Cook Islands

2016

Day 7

Intro to Scuba Diving


Every Tuesday at 1:30pm a person from “The Dive Center” comes to the hotel to offer a free scuba diving lesson in the hotel pool, so knowing this I slept in until about 11am before getting up and cooking up the last of the bacon for breakfast.

It had been raining all morning the clouds over head where pretty dark. I was assuming the rain wouldn’t affect scuba diving much (you’ll be wet anyway!) but without the sun I was thinking the water was going to be pretty chilly!

After chatting with the scuba diving instructor, I decided to give it a go. She walked me through how the gear works, how to inflate and deflate the jacket, etc. and before long I hoped in the pool.
The water was pretty cold, but it was bearable and actually better under the water than on top of it.
It took me 5-10 minutes to be able to breathe through the regulator, my natural reaction of not breathing in when under water was a little tough to break, but eventually I got the hang of it.
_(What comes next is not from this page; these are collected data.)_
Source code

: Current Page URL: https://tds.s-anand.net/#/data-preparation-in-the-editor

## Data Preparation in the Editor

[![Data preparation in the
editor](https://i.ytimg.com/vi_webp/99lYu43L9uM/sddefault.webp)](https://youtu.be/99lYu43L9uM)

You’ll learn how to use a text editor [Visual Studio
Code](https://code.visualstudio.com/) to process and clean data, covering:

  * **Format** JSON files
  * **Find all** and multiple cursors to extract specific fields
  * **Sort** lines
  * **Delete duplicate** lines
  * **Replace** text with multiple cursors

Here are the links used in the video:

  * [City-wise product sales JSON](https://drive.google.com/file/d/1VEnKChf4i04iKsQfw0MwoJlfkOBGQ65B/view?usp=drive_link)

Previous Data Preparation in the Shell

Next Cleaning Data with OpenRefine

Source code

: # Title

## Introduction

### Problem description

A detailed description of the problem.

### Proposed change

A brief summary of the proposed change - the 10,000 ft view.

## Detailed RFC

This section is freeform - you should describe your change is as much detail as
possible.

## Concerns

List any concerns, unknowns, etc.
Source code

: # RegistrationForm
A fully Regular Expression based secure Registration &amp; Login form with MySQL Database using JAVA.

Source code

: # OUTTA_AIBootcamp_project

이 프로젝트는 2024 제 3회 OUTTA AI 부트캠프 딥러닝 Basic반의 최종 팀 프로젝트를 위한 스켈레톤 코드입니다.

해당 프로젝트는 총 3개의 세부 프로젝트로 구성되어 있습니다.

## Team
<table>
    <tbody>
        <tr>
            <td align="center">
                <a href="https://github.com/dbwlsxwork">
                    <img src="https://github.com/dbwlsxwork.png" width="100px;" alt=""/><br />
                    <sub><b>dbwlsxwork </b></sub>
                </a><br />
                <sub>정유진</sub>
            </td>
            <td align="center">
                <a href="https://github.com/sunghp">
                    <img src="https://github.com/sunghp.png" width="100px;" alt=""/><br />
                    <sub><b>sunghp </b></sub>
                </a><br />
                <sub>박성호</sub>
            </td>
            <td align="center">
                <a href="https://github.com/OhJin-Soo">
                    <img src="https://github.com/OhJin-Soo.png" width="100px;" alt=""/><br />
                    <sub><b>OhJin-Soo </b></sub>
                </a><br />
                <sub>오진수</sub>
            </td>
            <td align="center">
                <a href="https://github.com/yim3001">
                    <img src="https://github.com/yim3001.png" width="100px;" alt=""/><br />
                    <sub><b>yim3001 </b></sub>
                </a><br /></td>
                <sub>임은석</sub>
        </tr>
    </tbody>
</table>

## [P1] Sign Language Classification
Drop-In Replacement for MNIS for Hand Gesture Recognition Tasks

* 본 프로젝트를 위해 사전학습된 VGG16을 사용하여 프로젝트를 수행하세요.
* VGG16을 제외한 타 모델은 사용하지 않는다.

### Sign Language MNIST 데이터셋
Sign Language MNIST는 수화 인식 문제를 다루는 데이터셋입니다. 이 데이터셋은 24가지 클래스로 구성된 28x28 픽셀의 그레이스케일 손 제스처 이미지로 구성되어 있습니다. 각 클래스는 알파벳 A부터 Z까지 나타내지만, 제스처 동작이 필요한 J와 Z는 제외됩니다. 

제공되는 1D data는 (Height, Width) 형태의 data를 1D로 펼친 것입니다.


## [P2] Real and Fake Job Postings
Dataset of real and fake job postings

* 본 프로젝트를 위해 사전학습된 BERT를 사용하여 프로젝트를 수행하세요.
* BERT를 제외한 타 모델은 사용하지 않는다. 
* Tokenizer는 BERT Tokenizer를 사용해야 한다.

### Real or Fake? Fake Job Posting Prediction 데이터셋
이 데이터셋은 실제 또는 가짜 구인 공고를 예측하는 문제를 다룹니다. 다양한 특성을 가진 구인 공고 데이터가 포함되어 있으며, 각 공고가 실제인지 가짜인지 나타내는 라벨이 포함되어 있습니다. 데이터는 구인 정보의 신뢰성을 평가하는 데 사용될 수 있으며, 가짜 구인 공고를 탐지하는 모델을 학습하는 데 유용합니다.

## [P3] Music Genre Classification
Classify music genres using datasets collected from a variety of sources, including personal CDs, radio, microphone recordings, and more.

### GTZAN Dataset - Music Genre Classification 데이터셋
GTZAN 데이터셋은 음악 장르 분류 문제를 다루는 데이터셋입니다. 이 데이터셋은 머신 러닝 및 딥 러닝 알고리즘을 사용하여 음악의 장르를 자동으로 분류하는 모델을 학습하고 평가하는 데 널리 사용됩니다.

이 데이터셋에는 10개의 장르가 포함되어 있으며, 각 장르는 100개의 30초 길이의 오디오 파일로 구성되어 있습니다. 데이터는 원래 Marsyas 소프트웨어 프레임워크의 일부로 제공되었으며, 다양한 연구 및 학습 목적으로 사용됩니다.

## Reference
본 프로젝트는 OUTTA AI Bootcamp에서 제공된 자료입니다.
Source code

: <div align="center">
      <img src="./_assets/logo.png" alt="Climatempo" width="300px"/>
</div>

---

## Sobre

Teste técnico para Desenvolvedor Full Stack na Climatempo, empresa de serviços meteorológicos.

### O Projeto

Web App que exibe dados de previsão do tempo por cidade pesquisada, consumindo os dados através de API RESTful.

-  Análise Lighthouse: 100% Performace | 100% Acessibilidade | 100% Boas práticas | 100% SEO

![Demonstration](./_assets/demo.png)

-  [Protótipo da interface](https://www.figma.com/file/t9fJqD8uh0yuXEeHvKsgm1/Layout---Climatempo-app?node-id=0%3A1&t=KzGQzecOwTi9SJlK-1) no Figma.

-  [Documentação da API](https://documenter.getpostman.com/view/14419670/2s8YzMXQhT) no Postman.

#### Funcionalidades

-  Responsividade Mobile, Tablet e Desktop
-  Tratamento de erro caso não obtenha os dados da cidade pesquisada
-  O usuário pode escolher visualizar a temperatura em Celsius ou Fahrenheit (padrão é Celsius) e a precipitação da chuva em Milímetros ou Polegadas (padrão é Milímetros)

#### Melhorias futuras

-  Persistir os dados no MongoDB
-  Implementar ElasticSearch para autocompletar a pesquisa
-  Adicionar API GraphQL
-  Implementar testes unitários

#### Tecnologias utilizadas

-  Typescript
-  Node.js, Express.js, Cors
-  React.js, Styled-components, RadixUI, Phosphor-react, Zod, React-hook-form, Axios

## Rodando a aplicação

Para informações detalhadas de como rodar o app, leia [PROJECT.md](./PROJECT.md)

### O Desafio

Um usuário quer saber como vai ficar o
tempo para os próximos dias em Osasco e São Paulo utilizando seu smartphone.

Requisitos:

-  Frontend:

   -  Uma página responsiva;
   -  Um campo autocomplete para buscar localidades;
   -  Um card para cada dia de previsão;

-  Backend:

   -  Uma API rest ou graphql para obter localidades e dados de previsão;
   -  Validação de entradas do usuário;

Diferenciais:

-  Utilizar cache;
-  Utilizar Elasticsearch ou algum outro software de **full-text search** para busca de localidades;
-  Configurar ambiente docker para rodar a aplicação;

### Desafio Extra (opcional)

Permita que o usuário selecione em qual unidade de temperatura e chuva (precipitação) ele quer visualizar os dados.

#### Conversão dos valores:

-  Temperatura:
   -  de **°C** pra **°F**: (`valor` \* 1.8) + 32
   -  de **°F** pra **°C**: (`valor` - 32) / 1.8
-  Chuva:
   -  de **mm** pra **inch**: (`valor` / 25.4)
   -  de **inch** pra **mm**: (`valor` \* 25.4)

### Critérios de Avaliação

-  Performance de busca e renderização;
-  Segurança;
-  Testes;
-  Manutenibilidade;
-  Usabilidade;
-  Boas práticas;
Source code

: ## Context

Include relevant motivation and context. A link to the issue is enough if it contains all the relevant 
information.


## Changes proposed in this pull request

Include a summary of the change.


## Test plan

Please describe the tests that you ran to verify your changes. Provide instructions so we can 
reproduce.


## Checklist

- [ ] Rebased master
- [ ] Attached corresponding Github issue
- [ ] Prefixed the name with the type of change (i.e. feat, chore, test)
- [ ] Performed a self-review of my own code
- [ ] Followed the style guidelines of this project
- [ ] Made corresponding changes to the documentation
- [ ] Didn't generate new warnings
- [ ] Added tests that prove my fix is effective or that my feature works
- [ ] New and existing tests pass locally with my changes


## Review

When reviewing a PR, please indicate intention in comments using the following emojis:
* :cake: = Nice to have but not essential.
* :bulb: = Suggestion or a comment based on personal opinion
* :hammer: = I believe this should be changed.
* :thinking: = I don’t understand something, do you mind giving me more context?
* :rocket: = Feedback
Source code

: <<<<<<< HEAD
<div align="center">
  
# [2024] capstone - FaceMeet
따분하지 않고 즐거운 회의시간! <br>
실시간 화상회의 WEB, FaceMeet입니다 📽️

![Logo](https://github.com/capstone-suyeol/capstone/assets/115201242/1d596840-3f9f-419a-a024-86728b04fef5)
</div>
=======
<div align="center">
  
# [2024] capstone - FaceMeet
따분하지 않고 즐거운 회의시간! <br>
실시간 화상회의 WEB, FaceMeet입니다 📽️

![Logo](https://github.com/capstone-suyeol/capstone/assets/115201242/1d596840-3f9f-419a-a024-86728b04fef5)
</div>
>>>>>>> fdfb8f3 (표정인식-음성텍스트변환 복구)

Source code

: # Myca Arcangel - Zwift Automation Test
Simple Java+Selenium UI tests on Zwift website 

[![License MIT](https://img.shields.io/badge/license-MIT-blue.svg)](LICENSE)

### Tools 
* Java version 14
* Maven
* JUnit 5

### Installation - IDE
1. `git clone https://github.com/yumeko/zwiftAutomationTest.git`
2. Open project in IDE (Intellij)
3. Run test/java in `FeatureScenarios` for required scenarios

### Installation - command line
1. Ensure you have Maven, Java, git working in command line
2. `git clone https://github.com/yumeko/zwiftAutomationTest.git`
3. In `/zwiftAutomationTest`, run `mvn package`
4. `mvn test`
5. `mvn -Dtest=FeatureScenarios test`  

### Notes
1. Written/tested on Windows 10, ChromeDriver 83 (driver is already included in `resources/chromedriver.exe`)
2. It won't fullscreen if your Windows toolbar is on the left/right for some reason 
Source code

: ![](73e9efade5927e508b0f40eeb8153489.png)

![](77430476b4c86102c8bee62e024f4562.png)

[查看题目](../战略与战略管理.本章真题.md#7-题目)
It helped when I started swimming around rather than just trying to duck my head under.
Before long I was doing laps of the pool underwater, it was pretty fun.
Wearing the vest and weight belt directly on my skin made my dermographia play up a bit. I was bright red and full of welts but strangely the cold and the rain soothed it enough that it didn’t bother me too much.

I got the details for booking a session out in the lagoon and went inside to work out my schedule for the week. I was roughly half way through the trip and while I intended on prioritising relaxation I also had the goal of trying some new things. The SUP and scuba diving was new, but there was still room for some more new experiences so I went to the office and asked Rangi to help make make some bookings.
I booked a lot of stuff today! A lagoon tour tomorrow with Captain Tama’s (where I had hired the SUP from), a lagoon scuba dive on Wednesday, a buggy tour on Thursday and a kite surfing lesson on Friday. I was originally going to do a paddleboard yoga class on Wednesday, but the forecast for the week seems to be mostly raining and I think scuba diving will be better than yoga in those conditions.

After all that was organised, I was going to go for a swim seeming so I was already wet and the rain had subsided for a little bit, but there was a group of people with some very fancy looking recording gear at the pool. I had a quick chat with them and it turns out they were recording a music video for a Kiwi artist named Nikita, she would have been about 17yo but was apparently pretty well known in New Zealand.

I didn’t want to interfere, so I grabbed my book and sat at the gazebo. They were trying to shoot a scene of Nikita running her hand along the water, but they couldn’t quite get the shot they wanted. The camera man asked one of the assistants to get on the water and drag her by the foot, but he wasn’t keen on getting in. I was already soaking wet so as strange as it seemed, I offered to help and they were gratefully accepted. So I jumped in and the director instructed me to hold her by the foot and slowly move backwards dragging her through the water.
Quite a weird thing to volunteer to do, but we all got a bit of a laugh from it!

After a while I started getting hungry, so I rode down to the convenience store to get some more bread and tomato sauce before heading back to prepare the food I had bought earlier for a BBQ.
The BBQ was nice and big, but some of the gas knobs were spinning freely so it was hard to position them to ‘off’ before turning on the gas. After some trial and error, I got two burners working well enough to cook my food.

Just as I was finishing up cooking, a few other guys came out to use it too, all of them from New Zealand (as was almost everyone I’ve spoken to here!)
I had a bit of a chat with them and ate my dinner and just as I finished eating the rain started again, so I headed inside for the night. It continued to rain all night which along side the sound of crashing waves in the background is quite a calming way to go to sleep.